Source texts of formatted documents
- - -

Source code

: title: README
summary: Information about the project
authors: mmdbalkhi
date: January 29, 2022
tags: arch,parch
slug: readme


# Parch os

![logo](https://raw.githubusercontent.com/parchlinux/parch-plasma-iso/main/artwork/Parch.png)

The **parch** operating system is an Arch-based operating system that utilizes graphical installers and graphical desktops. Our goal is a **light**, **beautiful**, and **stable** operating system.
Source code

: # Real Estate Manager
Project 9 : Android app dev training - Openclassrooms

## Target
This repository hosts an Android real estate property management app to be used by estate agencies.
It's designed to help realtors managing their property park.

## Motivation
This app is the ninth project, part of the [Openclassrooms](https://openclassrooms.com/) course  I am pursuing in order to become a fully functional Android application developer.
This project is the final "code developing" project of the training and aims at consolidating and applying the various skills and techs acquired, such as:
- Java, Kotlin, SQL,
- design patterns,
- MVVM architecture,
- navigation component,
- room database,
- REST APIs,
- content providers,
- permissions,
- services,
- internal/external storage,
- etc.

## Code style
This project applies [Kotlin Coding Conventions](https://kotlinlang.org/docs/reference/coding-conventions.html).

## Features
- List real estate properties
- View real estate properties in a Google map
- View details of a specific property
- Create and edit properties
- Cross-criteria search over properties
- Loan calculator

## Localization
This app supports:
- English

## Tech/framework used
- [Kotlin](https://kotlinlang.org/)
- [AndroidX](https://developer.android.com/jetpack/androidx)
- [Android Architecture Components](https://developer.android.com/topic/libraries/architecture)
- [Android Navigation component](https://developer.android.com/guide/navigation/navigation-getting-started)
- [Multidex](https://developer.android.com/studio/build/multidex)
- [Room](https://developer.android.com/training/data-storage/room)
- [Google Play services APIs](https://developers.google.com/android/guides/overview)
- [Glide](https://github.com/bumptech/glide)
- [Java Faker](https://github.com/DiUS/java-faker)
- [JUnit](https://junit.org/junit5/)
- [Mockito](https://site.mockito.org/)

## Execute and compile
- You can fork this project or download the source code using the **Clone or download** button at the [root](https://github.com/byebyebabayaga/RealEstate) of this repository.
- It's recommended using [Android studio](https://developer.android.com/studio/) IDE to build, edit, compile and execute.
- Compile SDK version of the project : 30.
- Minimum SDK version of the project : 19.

- - -

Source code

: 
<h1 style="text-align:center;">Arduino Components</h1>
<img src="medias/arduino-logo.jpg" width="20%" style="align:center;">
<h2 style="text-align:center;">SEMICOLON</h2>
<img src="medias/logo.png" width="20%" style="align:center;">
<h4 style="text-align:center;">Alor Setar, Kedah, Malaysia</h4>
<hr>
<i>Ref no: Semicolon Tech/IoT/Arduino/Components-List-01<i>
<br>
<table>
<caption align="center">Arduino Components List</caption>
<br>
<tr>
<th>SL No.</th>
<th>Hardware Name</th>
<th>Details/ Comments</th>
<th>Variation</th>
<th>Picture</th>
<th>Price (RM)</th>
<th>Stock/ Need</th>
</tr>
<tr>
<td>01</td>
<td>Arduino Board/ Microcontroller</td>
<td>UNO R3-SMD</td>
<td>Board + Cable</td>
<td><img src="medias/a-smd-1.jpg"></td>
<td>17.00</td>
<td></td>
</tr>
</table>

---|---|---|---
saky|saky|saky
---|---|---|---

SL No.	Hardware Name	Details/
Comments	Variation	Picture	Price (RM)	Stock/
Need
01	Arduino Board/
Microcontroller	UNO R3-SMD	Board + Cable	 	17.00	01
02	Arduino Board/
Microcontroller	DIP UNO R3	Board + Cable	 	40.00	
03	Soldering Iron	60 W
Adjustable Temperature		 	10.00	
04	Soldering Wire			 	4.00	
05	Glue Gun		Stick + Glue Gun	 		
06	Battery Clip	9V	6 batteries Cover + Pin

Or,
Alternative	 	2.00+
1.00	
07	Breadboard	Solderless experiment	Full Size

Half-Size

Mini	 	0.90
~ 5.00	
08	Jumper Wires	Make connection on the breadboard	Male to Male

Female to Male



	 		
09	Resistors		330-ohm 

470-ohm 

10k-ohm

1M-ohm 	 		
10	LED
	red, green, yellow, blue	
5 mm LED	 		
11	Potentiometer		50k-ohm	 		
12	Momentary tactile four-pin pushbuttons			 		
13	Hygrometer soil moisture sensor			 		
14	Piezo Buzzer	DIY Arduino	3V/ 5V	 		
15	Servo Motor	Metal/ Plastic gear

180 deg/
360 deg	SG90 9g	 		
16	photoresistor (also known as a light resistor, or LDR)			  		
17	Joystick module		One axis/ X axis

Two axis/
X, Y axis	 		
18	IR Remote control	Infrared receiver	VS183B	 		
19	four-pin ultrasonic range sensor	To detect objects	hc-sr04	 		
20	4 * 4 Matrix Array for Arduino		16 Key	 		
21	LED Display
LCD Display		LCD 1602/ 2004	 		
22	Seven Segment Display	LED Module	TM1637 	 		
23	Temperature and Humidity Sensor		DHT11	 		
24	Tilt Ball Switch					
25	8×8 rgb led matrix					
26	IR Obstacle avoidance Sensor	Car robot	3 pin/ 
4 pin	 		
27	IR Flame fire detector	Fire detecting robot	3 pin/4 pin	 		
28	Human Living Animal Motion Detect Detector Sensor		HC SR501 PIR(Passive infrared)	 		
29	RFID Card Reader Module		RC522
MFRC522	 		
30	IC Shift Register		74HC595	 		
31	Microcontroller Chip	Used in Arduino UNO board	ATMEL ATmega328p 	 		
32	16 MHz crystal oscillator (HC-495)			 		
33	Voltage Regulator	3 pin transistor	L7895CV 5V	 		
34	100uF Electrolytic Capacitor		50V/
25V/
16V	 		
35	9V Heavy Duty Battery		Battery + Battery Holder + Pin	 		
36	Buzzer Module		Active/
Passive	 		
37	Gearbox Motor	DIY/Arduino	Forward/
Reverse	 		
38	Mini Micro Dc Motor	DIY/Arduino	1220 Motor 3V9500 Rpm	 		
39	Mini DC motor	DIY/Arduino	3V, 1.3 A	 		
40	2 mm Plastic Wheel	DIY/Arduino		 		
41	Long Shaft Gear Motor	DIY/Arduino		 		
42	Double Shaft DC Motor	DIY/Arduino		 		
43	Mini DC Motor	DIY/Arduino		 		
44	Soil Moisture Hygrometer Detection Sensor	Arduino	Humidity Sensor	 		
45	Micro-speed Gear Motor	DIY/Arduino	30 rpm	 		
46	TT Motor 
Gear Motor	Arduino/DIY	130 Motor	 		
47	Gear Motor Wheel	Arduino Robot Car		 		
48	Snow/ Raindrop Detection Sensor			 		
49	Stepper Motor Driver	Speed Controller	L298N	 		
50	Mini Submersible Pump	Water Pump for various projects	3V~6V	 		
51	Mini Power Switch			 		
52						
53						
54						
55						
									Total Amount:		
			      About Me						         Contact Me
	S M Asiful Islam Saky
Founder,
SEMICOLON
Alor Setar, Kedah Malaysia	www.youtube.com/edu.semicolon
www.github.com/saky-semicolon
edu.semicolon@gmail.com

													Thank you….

- - -

A bare number is expected: how many lines above contain the word "properties"?

◆ SOLVED PROBLEM: 4